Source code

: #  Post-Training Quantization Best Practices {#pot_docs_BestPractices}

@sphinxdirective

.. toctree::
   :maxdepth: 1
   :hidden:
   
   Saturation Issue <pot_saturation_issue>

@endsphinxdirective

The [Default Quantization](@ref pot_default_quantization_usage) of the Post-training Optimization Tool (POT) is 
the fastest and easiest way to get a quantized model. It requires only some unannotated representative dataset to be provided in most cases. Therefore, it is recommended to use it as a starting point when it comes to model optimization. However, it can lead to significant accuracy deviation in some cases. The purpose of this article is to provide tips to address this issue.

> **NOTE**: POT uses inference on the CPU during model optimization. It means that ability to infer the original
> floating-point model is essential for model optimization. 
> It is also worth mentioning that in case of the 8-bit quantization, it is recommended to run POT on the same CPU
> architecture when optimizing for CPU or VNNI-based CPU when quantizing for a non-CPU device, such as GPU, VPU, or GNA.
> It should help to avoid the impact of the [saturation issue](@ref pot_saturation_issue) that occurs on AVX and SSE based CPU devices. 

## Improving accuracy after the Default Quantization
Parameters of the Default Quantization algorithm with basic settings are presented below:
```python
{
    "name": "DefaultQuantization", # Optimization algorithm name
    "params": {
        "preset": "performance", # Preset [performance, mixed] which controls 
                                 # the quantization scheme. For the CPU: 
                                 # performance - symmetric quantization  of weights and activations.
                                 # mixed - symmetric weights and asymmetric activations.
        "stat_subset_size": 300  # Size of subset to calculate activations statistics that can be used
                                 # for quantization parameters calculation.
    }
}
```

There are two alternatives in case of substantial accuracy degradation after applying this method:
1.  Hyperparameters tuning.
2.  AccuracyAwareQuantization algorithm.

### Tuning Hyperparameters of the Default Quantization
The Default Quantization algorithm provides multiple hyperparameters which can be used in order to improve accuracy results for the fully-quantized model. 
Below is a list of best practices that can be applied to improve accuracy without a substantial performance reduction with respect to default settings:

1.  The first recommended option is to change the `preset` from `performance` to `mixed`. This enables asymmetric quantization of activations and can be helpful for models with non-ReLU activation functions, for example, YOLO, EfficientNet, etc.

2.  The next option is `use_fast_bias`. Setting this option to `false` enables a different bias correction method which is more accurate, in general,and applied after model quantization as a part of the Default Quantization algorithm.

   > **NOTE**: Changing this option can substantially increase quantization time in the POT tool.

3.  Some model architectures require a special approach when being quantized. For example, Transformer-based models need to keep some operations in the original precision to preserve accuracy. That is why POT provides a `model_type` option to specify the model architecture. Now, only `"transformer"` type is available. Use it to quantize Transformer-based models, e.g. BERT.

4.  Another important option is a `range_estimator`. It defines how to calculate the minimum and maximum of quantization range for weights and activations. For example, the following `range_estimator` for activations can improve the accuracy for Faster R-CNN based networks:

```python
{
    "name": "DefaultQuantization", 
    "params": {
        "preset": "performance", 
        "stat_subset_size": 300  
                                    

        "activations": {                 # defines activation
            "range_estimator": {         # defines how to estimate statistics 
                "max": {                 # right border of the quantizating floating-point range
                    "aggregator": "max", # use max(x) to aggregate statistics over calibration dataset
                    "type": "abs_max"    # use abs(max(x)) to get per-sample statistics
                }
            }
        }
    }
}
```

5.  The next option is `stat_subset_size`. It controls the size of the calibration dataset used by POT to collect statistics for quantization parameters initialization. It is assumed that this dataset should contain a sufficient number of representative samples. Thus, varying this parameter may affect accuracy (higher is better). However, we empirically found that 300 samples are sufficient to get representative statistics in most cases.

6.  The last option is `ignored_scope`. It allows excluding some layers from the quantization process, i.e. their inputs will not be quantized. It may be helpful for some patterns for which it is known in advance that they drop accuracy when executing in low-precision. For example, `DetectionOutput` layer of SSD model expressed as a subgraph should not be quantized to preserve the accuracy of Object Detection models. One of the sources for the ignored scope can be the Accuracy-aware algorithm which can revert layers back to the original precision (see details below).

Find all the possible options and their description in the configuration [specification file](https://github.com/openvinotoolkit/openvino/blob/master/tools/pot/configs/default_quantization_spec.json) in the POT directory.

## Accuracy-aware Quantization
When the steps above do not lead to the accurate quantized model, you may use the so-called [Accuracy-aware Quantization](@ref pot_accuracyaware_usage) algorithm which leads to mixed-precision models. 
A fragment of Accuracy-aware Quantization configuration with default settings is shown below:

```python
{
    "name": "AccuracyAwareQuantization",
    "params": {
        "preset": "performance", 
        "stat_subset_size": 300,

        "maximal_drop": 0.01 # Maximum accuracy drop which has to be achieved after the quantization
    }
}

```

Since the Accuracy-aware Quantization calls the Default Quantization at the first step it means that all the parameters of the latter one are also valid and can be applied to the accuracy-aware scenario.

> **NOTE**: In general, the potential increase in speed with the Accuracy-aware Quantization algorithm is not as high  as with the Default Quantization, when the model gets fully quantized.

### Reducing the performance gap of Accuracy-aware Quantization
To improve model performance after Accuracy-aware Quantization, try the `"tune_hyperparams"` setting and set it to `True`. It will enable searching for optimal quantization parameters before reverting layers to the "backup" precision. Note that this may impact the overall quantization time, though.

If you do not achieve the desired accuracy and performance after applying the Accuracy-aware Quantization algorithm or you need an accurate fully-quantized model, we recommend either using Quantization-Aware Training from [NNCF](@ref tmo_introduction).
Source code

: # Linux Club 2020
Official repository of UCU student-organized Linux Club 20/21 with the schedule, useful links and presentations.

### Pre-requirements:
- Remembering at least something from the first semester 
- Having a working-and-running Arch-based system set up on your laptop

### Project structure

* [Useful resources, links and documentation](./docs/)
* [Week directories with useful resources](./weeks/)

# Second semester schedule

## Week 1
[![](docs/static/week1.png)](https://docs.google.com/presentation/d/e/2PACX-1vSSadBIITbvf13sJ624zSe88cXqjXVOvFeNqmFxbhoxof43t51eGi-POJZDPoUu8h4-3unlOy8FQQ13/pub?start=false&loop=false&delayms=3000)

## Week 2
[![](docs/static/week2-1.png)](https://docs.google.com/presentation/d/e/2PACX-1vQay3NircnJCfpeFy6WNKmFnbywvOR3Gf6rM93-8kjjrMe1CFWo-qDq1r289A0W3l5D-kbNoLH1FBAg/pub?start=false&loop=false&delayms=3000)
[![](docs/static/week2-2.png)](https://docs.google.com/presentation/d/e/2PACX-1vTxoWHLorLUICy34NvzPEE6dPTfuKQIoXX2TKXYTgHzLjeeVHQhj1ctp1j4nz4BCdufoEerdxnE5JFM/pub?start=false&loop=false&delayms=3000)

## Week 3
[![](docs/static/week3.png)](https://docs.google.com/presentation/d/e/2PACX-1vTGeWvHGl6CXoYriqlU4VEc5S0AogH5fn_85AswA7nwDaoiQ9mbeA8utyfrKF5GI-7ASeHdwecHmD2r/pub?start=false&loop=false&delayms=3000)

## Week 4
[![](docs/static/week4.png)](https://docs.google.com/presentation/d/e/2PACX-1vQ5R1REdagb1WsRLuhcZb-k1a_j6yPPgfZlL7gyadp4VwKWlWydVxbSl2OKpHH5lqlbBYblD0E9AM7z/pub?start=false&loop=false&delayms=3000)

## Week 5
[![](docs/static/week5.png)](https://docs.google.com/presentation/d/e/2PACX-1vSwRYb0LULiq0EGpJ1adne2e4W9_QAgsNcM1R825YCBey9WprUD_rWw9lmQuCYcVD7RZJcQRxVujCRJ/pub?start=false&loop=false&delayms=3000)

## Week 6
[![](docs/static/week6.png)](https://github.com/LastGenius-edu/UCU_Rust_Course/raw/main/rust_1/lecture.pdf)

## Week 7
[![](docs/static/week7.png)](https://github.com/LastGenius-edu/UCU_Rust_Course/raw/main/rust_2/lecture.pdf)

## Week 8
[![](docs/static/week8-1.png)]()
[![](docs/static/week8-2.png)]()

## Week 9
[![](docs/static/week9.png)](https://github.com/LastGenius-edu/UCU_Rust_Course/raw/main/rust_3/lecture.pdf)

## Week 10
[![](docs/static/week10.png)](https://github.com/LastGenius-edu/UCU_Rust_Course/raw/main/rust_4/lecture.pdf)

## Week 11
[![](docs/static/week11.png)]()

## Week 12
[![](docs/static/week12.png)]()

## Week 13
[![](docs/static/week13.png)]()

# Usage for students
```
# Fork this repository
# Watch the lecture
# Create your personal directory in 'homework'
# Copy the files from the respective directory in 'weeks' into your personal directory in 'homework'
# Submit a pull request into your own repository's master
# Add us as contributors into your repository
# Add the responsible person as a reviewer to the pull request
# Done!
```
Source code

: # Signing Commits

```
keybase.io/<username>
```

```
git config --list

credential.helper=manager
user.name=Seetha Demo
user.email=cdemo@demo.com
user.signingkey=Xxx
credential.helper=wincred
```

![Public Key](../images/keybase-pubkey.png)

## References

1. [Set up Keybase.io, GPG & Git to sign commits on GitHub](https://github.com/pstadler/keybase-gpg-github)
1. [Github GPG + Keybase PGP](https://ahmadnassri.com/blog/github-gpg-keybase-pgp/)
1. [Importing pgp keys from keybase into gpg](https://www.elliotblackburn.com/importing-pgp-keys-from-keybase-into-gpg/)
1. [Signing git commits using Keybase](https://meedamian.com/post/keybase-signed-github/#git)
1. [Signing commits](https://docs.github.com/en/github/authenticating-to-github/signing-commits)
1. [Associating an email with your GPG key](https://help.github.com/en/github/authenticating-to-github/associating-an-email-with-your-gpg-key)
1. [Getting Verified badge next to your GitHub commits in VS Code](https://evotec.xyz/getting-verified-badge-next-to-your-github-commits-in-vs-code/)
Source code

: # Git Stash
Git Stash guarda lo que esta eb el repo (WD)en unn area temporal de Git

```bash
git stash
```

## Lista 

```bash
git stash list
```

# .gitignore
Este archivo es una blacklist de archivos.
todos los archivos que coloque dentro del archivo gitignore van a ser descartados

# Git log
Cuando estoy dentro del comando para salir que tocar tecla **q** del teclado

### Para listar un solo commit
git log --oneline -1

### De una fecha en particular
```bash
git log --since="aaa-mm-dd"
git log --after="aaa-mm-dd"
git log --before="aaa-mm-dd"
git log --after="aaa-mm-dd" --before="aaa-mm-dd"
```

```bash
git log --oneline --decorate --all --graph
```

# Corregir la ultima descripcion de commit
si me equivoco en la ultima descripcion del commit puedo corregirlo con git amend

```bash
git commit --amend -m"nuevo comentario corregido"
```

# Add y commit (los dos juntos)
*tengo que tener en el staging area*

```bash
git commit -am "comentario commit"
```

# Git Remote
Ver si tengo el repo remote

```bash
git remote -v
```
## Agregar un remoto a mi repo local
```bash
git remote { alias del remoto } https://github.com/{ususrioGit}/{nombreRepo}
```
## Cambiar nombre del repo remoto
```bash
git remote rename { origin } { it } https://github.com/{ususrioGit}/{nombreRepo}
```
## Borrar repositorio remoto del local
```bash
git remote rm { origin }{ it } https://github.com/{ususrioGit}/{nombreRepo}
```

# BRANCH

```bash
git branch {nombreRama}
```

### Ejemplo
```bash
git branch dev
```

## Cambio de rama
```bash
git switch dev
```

Assignment:
Everything from the first line of the entries above through the line with "The [Default Quantization](@ref" is to be reproduced exactly, and nothing else.

Answer to this problem:
Source code

: #  Post-Training Quantization Best Practices {#pot_docs_BestPractices}

@sphinxdirective

.. toctree::
   :maxdepth: 1
   :hidden:
   
   Saturation Issue <pot_saturation_issue>

@endsphinxdirective

The [Default Quantization](@ref pot_default_quantization_usage) of the Post-training Optimization Tool (POT) is 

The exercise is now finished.